:: TASK INSTRUCTIONS ::
Given the records below, pull every line with the word "metaDescription" into the answer.

(Source texts of formatted documents)
Start of Block

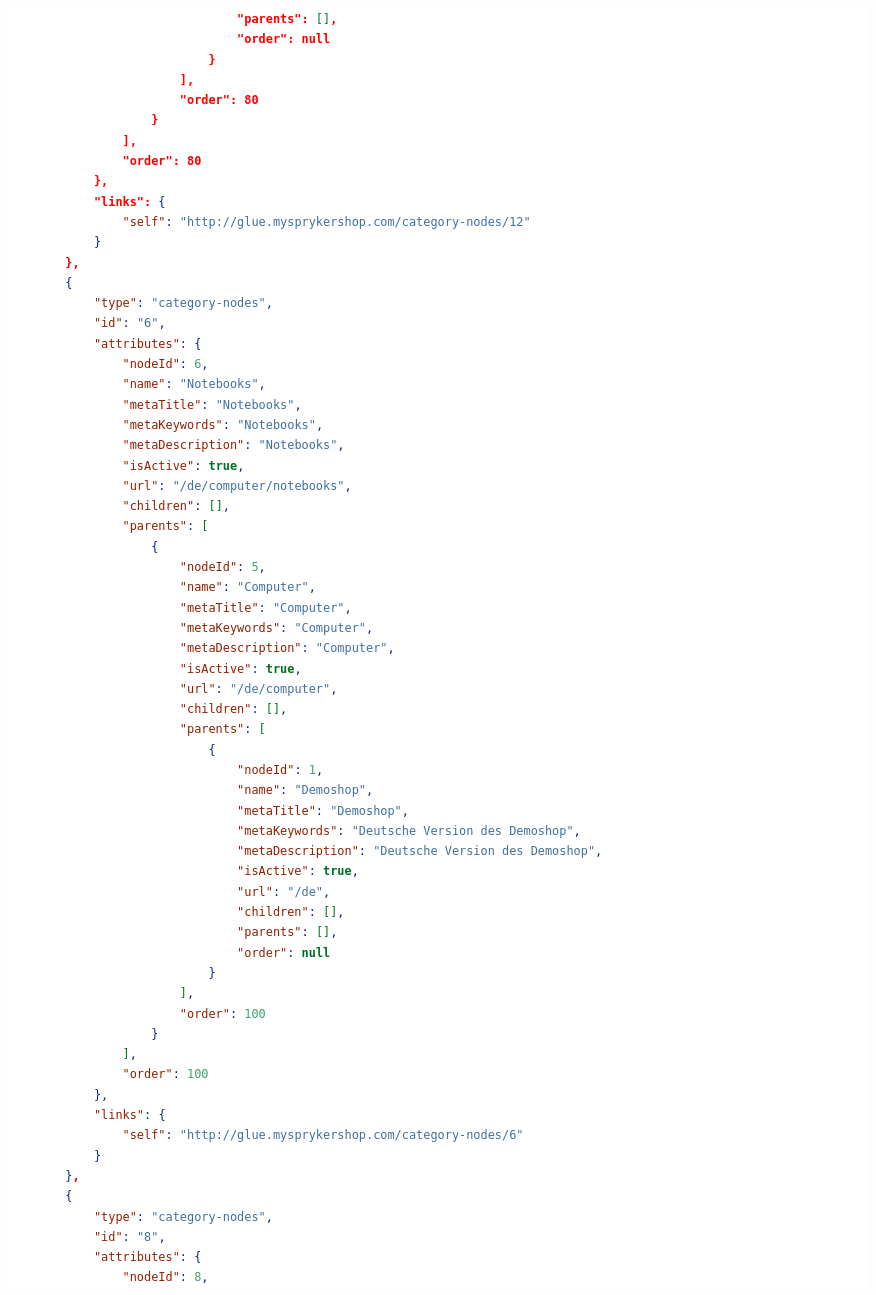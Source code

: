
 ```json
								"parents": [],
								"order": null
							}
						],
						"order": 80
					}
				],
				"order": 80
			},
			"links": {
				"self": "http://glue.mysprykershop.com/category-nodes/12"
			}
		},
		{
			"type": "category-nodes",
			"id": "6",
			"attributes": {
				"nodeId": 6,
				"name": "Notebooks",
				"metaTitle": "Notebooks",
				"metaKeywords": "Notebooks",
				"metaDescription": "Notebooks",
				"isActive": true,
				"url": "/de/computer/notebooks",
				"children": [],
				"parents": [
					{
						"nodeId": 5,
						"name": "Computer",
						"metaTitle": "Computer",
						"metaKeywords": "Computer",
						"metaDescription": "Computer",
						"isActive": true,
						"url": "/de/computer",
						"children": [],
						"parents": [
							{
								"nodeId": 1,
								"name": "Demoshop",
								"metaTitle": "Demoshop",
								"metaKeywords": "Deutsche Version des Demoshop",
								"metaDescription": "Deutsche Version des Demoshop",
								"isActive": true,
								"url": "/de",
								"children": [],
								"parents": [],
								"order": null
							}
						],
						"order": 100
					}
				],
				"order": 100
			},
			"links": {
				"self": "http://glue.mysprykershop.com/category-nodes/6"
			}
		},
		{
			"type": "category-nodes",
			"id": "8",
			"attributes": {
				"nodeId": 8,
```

End of Block
Start of Block

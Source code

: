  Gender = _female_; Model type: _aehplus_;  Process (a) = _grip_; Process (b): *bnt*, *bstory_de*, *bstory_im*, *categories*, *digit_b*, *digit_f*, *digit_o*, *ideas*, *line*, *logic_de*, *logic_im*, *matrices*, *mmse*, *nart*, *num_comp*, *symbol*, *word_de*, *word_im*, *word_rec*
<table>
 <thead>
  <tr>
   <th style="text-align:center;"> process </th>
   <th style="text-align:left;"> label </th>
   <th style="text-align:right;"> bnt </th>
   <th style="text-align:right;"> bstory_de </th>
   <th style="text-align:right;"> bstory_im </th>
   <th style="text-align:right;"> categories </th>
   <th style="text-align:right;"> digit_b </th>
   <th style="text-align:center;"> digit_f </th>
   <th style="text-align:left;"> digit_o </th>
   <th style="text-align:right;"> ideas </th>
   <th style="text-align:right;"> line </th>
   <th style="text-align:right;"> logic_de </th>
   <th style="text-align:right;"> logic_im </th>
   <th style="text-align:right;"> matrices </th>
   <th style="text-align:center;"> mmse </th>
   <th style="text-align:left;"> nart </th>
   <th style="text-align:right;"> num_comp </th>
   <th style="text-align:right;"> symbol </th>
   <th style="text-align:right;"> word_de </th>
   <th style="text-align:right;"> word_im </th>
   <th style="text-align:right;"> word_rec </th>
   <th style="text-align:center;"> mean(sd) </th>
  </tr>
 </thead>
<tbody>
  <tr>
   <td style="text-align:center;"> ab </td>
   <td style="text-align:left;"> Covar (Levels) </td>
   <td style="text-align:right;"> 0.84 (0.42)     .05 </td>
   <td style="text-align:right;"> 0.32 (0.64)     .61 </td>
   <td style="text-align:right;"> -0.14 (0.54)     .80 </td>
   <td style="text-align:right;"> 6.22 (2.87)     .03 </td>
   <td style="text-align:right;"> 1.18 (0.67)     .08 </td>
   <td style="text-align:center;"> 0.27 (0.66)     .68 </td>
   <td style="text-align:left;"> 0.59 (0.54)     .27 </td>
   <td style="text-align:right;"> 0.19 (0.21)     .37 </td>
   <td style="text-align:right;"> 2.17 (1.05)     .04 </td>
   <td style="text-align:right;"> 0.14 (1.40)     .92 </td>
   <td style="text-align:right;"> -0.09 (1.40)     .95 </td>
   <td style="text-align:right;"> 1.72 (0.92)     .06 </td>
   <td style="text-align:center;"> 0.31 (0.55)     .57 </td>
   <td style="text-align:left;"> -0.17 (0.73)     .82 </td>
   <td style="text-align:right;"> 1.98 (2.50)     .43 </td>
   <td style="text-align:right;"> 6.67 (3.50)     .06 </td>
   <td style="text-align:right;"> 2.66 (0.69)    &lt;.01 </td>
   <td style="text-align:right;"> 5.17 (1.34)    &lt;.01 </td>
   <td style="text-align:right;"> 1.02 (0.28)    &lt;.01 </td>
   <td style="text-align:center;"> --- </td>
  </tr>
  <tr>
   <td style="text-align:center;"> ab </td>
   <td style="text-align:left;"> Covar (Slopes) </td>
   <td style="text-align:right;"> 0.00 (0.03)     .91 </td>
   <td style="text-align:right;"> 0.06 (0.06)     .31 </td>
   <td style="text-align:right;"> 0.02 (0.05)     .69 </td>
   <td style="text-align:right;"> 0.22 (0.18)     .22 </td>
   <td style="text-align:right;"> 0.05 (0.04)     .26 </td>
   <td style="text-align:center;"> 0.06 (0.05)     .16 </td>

End of Block

:: ANSWER TO THIS EXERCISE ::
				"metaDescription": "Notebooks",
						"metaDescription": "Computer",
								"metaDescription": "Deutsche Version des Demoshop",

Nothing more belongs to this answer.